Task item: In how many lines of the data below does the word "sharing" appear? Reply with the number and nothing more.

Collected data:
===
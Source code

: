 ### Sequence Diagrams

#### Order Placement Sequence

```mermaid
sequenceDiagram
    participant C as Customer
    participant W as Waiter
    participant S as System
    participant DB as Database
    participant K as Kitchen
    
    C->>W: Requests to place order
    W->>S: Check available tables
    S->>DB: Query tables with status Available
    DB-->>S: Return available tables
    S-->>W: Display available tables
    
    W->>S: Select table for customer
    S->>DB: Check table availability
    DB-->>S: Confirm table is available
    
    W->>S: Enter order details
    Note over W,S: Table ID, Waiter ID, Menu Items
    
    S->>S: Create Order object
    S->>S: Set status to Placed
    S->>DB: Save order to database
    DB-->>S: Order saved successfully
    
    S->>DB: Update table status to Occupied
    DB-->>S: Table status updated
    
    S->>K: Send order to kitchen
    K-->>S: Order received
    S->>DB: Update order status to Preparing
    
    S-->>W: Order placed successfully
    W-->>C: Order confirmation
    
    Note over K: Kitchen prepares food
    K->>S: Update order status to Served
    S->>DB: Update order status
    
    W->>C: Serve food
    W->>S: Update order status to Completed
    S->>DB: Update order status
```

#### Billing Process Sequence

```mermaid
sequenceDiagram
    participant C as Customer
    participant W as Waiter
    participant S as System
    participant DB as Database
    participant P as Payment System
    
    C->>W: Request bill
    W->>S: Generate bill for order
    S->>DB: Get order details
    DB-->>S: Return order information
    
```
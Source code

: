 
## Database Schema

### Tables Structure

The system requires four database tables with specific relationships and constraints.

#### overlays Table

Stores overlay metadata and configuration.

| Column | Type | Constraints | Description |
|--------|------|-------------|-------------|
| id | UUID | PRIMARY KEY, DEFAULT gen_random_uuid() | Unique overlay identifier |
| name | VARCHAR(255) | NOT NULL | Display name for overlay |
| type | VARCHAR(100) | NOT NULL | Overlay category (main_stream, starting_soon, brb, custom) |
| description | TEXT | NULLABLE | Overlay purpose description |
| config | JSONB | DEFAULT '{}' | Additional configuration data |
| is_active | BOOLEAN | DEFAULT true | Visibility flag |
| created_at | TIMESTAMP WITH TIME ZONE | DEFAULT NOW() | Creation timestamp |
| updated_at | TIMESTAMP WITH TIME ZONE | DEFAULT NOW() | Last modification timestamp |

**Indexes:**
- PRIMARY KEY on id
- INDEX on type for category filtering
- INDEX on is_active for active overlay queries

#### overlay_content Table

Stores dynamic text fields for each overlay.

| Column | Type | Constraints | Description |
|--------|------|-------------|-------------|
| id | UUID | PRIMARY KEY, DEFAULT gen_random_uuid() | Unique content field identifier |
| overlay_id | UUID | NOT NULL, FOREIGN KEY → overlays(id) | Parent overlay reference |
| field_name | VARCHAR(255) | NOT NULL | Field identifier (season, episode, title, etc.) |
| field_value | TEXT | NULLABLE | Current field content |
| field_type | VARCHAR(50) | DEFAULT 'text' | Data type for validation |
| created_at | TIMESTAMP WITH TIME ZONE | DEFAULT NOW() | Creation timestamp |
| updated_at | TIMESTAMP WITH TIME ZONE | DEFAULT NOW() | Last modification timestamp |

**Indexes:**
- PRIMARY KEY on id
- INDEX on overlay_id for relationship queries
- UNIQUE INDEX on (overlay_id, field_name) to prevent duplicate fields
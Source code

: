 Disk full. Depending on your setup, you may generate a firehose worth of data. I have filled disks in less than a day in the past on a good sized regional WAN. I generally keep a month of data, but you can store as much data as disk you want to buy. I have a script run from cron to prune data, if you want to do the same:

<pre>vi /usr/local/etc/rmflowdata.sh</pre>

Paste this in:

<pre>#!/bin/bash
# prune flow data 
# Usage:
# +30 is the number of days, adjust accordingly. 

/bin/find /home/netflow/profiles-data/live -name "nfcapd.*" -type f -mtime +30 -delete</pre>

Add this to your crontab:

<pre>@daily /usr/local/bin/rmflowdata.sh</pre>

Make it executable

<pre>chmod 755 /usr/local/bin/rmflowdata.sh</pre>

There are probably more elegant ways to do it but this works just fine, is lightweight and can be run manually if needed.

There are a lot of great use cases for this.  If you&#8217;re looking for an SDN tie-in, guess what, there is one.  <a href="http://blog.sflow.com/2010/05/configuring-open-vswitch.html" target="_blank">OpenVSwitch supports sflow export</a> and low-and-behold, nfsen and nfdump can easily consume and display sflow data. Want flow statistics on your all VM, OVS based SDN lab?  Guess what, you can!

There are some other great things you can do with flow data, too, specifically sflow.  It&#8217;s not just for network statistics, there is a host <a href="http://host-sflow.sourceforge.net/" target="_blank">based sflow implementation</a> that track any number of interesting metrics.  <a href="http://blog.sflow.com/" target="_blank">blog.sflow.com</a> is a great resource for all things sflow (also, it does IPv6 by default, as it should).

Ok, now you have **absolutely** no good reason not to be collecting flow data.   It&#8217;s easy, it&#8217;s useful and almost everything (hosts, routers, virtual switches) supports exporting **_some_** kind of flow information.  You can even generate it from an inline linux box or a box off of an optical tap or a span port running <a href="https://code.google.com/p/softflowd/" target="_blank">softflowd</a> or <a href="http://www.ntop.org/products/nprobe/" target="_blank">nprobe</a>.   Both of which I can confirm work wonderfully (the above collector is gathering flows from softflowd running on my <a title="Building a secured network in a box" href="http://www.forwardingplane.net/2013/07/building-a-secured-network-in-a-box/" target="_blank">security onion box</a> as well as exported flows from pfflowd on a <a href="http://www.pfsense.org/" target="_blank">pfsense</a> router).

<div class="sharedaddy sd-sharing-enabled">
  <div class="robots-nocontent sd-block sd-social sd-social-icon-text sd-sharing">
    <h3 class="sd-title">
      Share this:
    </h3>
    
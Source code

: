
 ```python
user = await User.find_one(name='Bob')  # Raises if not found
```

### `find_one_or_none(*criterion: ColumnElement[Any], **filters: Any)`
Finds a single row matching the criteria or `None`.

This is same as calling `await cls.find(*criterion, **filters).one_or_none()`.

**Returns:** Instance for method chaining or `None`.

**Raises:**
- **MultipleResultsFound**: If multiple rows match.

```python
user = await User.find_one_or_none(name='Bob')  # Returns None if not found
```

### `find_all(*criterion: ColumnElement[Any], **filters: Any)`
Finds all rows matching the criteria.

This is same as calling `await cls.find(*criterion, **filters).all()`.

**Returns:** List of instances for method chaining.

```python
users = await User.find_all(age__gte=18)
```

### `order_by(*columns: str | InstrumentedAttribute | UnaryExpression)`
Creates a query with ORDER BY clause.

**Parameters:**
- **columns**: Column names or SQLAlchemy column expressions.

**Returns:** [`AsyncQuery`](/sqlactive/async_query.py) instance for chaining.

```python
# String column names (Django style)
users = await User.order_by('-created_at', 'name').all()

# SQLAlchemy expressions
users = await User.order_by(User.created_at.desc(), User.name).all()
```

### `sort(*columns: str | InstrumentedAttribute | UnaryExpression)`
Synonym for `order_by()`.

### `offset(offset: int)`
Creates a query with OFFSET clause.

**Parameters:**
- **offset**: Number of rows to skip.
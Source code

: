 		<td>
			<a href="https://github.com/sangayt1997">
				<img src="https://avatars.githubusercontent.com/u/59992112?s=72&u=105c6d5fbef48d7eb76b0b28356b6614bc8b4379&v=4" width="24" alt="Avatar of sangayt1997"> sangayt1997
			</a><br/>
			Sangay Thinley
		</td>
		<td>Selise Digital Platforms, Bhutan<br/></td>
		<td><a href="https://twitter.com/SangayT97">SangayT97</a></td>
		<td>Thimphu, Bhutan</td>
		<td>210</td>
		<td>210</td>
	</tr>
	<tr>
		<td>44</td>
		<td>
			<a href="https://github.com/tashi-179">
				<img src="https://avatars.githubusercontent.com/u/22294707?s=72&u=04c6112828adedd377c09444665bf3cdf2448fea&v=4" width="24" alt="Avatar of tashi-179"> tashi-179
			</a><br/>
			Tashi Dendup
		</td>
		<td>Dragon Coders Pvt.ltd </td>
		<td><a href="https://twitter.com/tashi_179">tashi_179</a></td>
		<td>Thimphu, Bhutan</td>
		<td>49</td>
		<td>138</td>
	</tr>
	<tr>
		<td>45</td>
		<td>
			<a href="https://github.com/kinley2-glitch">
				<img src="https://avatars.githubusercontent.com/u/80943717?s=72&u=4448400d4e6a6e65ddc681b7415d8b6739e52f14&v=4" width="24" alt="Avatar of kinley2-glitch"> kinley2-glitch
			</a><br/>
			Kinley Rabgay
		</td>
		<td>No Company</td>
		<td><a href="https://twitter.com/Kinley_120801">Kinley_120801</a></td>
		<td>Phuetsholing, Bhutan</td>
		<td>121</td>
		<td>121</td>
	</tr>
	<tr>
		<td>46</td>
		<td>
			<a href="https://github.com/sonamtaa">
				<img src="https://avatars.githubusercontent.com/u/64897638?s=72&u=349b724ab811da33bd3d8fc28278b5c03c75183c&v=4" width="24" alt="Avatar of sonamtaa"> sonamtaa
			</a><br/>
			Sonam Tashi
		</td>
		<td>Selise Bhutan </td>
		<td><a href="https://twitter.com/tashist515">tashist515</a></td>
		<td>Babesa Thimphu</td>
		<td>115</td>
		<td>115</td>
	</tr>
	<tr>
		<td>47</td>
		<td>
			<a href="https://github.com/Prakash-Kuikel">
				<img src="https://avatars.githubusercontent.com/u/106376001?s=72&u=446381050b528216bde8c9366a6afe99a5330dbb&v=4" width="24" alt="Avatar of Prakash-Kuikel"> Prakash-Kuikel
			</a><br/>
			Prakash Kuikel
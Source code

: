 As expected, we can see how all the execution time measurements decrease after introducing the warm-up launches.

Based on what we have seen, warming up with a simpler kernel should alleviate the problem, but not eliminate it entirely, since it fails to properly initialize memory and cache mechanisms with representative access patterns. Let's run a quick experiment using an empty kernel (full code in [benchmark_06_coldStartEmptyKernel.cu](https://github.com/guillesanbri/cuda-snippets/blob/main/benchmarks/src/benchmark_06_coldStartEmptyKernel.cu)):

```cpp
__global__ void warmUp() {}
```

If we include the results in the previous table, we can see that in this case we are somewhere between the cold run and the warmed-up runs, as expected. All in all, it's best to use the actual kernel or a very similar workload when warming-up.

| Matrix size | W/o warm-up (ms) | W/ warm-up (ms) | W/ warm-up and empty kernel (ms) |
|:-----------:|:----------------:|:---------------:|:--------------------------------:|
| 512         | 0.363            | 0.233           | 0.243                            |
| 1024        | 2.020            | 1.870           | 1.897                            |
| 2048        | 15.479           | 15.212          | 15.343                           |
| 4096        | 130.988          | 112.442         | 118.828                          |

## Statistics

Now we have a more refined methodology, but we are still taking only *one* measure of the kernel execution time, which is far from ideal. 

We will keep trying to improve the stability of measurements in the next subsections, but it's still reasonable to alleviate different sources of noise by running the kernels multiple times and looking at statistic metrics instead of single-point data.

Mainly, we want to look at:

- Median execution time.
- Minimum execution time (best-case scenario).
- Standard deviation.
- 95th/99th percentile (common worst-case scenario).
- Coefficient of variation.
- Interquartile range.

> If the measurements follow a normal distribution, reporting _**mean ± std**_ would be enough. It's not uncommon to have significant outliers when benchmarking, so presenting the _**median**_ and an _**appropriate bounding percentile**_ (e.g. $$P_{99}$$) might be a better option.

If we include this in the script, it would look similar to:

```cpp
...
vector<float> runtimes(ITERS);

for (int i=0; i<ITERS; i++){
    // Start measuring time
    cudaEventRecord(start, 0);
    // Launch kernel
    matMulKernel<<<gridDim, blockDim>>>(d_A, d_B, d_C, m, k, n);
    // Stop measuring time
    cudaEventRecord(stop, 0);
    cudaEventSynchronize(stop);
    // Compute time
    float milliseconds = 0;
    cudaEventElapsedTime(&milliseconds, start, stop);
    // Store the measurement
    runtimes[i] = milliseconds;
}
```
===
Answer: 2